Did BNP make the wrong call?
Last December, BNP managed to create a strong momentum with successive divisional rallies, defying obstacles from the ruling party cadres and law enforcement agencies. But it lost that momentum when it tried to hold a rally in Dhaka. Since then, the party – which has been out of office for more than 16 years – has been trying to regain that thrust. This time around, BNP held a series of programmes around Dhaka and got some traction thanks to its supporters, leading up to its grand rally of July 28. The party was also able to hold the rally at its preferred venue, in front of its Nayapaltan headquarters. Tens of thousands of BNP workers joined in, defying myriad odds and obstacles. It turned out to be a mammoth rally and, encouraged by the turnout, BNP announced sit-in programmes at five entry points of the capital the very next day, presumably to cut off Dhaka from the rest of the country for several hours between 11am and 4pm. But the sit-in failed in the face of the ruling party's strong presence on the street and the aggressive attitude of the police.
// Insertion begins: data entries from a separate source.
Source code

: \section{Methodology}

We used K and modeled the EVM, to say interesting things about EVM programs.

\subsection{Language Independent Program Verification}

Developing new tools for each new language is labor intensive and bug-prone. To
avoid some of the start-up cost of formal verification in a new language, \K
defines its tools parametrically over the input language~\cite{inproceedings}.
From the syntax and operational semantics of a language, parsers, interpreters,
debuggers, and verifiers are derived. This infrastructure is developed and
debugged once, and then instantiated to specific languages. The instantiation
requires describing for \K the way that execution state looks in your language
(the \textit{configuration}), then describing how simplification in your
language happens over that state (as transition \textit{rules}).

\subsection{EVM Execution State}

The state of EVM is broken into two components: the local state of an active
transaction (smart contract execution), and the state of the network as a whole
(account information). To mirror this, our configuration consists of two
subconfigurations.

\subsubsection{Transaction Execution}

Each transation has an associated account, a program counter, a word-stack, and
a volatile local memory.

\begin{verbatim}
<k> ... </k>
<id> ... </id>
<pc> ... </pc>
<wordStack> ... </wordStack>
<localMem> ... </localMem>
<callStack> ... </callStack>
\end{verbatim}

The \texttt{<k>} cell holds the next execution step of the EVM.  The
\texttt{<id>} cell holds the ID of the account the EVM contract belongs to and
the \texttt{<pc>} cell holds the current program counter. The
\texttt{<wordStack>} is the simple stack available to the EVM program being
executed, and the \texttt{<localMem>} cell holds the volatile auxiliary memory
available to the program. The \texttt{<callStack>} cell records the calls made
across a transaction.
And again, BNP lost its momentum.
Since then, a few questions have been circulating in political circles: why did BNP go for such a programme? What did it achieve? And what will the party do now that the national election is just a few months away?
After the announcement of BNP's one-point demand – resignation of the ruling government for a caretaker government to oversee elections – movement on July 12, the party took only 16 days to announce the sit-in demos. Coordination among the party fronts and associate bodies, which requires time, is imperative to make such ambitious programmes successful, but there seems to have been a lack of coordination among BNP leaders in this regard. Even some of the party's senior leaders were in the dark about these programmes till they were announced. The decision of a sit-in demo of such a scale, without much time on its hands, indicates that BNP was in a hurry.
There is no denying that the party has a strategy in place to achieve its goal of the next election being held under a nonpartisan, election-time government. But it seems that the plan may not be as well thought out as BNP supporters would like. The party's leadership felt charged up seeing the large-scale turnout in the rally, but they underestimated the government's strength and strategic abilities. This explains why BNP couldn't succeed entirely in its programme, and now seems to have backtracked from its tough stance. After the sit-in, the party announced demos in districts and cities across Bangladesh, which is a deviation from its Dhaka-centric plans. The lack of coordination and confidence in terms of holding large rallies and showdown-like programmes can demoralise grassroots BNP supporters, who are paying a high price for the erroneous judgement calls of the party's top brass.
For the longest time, BNP has argued that the government and law enforcement agencies are obstructing their peaceful rallies, and the events which unfolded on July 29 has once again lent credence to their clams. The attack by ruling party men, in the presence of the law enforcement agencies, has laid bare just how "democratic" the government will be in the lead up to the elections. Of course, some BNP men did engage in violent activities during the sit-ins, but the previous programmes of BNP were largely peaceful, despite instigations. Either way, BNP knows that any violence from its own party will eventually work against itself. And this time, the party is being careful as it was accused of conducting arson attacks in 2013 and trying to sabotage the January 5, 2014 election.
Back in 2013, the party did not come up with alternative strategies when they saw that the blockades were not working. At least this time around, they have backtracked from their plans and proposed an alternative when they realised that the sit-in had failed. This could be interpreted as the party being more mature and wiser in its current decisions.
BNP's real loss in all this was giving the upper hand to the ruling party. There was no doubt that the ruling party felt pressure, especially after the composed and largely organised grand rally. But the following day, when ruling party cadres were able to easily disperse the BNP demonstrators, it worked like a morale-boosting tonic for the former. They felt more confident about being on the streets and not giving anything away to the BNP. This was essential for the Awami League at a time when it seemed to be under pressure from different directions to hold a free and fair election. Now it remains to be seen whether BNP can once again revive their momentum and give the ruling party a run for their money.
Mohammad Al-Masum Molla is chief reporter at The Daily Star.